**Task prompt**
Once the pictures are set aside, transcribe the remaining data exactly.

*** Record extracts ***

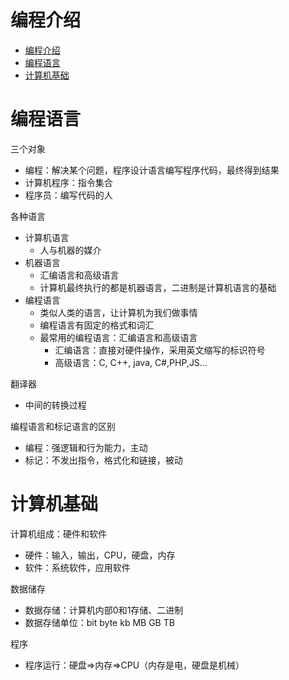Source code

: 
# 编程介绍
- [编程介绍](#编程介绍)
- [编程语言](#编程语言)
- [计算机基础](#计算机基础)

# 编程语言

三个对象
- 编程：解决某个问题，程序设计语言编写程序代码，最终得到结果
- 计算机程序：指令集合
- 程序员：编写代码的人

各种语言
- 计算机语言
  - 人与机器的媒介
- 机器语言
  - 汇编语言和高级语言
  - 计算机最终执行的都是机器语言，二进制是计算机语言的基础
- 编程语言	
  - 类似人类的语言，让计算机为我们做事情
  - 编程语言有固定的格式和词汇
  - 最常用的编程语言：汇编语言和高级语言
    - 汇编语言：直接对硬件操作，采用英文缩写的标识符号
    - 高级语言：C, C++, java, C#,PHP,JS...

翻译器
- 中间的转换过程

编程语言和标记语言的区别
- 编程：强逻辑和行为能力，主动
- 标记：不发出指令，格式化和链接，被动

# 计算机基础

计算机组成：硬件和软件
- 硬件：输入，输出，CPU，硬盘，内存
- 软件：系统软件，应用软件

数据储存
- 数据存储：计算机内部0和1存储、二进制
- 数据存储单位：bit byte kb MB GB TB
  
程序
- 程序运行：硬盘=>内存=>CPU（内存是电，硬盘是机械）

*** End of Record extracts ***

**Answer to the exercise**
Source code

: 
# 编程介绍
- [编程介绍](#编程介绍)
- [编程语言](#编程语言)
- [计算机基础](#计算机基础)

# 编程语言

三个对象
- 编程：解决某个问题，程序设计语言编写程序代码，最终得到结果
- 计算机程序：指令集合
- 程序员：编写代码的人

各种语言
- 计算机语言
  - 人与机器的媒介
- 机器语言
  - 汇编语言和高级语言
  - 计算机最终执行的都是机器语言，二进制是计算机语言的基础
- 编程语言	
  - 类似人类的语言，让计算机为我们做事情
  - 编程语言有固定的格式和词汇
  - 最常用的编程语言：汇编语言和高级语言
    - 汇编语言：直接对硬件操作，采用英文缩写的标识符号
    - 高级语言：C, C++, java, C#,PHP,JS...

翻译器
- 中间的转换过程

编程语言和标记语言的区别
- 编程：强逻辑和行为能力，主动
- 标记：不发出指令，格式化和链接，被动

# 计算机基础

计算机组成：硬件和软件
- 硬件：输入，输出，CPU，硬盘，内存
- 软件：系统软件，应用软件

数据储存
- 数据存储：计算机内部0和1存储、二进制
- 数据存储单位：bit byte kb MB GB TB
  
程序
- 程序运行：硬盘=>内存=>CPU（内存是电，硬盘是机械）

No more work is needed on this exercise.